| What is required |
Scan the records for the string "sudo" and copy every line that holds it.

[Collected data]

Segment Open

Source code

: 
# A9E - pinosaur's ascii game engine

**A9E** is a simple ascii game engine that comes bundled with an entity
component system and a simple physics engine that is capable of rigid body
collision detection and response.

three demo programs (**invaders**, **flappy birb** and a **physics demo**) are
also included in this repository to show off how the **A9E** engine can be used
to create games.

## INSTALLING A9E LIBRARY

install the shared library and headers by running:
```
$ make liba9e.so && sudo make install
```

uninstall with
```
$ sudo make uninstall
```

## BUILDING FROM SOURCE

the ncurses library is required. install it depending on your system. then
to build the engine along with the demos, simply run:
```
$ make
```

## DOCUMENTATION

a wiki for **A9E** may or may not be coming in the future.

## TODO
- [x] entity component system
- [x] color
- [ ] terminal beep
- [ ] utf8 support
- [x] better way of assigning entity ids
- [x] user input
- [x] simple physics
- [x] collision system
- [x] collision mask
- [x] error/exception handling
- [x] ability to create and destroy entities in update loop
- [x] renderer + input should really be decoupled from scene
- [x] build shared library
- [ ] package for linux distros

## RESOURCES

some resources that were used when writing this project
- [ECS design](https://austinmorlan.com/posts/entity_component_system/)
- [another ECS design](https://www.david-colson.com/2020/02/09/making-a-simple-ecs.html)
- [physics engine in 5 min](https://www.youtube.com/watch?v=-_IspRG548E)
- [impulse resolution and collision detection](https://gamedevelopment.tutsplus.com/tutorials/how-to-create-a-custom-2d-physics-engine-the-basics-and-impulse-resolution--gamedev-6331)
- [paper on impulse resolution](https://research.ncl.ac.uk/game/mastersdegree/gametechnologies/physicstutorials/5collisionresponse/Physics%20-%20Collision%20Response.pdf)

Segment Closed
Segment Open

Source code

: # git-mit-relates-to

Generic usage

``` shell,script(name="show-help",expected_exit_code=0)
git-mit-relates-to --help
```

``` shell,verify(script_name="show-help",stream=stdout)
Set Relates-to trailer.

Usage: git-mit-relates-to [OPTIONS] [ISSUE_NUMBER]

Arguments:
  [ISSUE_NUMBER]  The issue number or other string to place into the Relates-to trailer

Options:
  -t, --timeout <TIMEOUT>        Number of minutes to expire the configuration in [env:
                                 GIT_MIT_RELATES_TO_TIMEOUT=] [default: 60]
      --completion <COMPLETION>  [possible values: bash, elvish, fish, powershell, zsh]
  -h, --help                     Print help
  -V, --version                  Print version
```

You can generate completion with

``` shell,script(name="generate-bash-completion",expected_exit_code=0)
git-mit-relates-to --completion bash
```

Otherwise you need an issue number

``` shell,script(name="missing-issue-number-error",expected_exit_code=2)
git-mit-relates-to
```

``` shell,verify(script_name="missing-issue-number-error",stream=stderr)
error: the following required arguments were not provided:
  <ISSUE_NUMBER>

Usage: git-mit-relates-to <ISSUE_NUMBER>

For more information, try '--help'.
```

Segment Closed

| Reply |
$ make liba9e.so && sudo make install
$ sudo make uninstall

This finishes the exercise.